Prestige is inherently zero-sum; for me to get more prestige you must lose some. For one university or research journal to rise in rankings, another must fall. Aside from simply feeding on other prestige, the prestige of a university is largely based upon the students it rejects—its “selectivity” score. What does it say about our society that we value educational institutions based upon the number of people they exclude?
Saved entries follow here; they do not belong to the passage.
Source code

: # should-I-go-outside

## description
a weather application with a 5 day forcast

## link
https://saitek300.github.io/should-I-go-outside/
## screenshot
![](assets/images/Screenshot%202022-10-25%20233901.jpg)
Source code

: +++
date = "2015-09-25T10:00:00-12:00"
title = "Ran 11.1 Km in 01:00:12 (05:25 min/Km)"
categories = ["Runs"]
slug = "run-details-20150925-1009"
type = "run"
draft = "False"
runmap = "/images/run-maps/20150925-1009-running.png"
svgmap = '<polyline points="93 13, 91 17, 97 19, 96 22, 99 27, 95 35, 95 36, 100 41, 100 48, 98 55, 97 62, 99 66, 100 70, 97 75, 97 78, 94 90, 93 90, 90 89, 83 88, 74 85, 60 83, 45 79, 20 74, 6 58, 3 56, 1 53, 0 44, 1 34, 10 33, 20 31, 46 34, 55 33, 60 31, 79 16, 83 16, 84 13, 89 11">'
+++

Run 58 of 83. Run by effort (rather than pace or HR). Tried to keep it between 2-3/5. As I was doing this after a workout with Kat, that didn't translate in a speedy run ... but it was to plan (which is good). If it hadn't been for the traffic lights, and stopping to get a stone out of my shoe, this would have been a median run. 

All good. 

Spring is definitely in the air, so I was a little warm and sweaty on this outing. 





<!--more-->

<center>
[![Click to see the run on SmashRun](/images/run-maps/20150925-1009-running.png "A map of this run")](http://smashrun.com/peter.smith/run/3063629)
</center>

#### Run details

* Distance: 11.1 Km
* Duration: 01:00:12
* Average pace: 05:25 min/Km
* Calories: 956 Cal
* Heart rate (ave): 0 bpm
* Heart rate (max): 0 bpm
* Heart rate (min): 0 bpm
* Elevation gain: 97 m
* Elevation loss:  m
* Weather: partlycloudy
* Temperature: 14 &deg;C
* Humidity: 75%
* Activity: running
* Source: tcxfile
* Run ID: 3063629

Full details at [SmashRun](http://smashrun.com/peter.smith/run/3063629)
Zero-sum ranking is always easier to do than nonzero-sum absolute scoring. Actually that’s a mathematical theorem, and one of the few good arguments against range voting (still not nearly good enough, in my opinion); if you have a list of scores you can always turn them into ranks (potentially with ties); but from a list of ranks there is no way to turn them back into scores.

Yet ultimately it is absolute scores that must drive humanity’s progress. If life were simply a matter of ranking, then progress would be by definition impossible. No matter what we do, there will always be top-ranked and bottom-ranked people.

There is simply no way mathematically for more than 1% of human beings to be in the top 1% of the income distribution. (If you’re curious where exactly that lies today, I highly recommend this interactive chart by the New York Times.) But we could raise the standard of living for the majority of people to a level that only the top 1% once had—and in fact, within the First World we have already done this. We could in fact raise the standard of living for everyone in the First World to a level that only the top 1%—or less—had as recently as the 16th century, by the simple change of implementing a basic income.

There is no way for more than 0.14% of people to have an IQ above 145, because IQ is defined to have a mean of 100 and a standard deviation of 15, regardless of how intelligent people are. People could get dramatically smarter over timeand in fact have—and yet it would still be the case that by definition, only 0.14% can be above 145.

Similarly, there is no way for much more than 1% of people to go to the top 1% of colleges. There is no way for more than 1% of people to be in the highest 1% of their class. But we could increase the number of college degrees (which we have); we could dramatically increase literacy rates (which we have).

We need to find a way to think of science in the same way. I wouldn’t suggest simply using number of papers published or even number of drugs invented; both of those are skyrocketing, but I can’t say that most of the increase is actually meaningful. I don’t have a good idea of what an absolute scale for scientific quality would look like, even at an aggregate level; and it is likely to be much harder still to make one that applies on an individual level.

But I think that ultimately this is the only way, the only escape from the darkness of cutthroat competition. We must stop thinking in terms of zero-sum rankings and start thinking in terms of nonzero-sum absolute scales.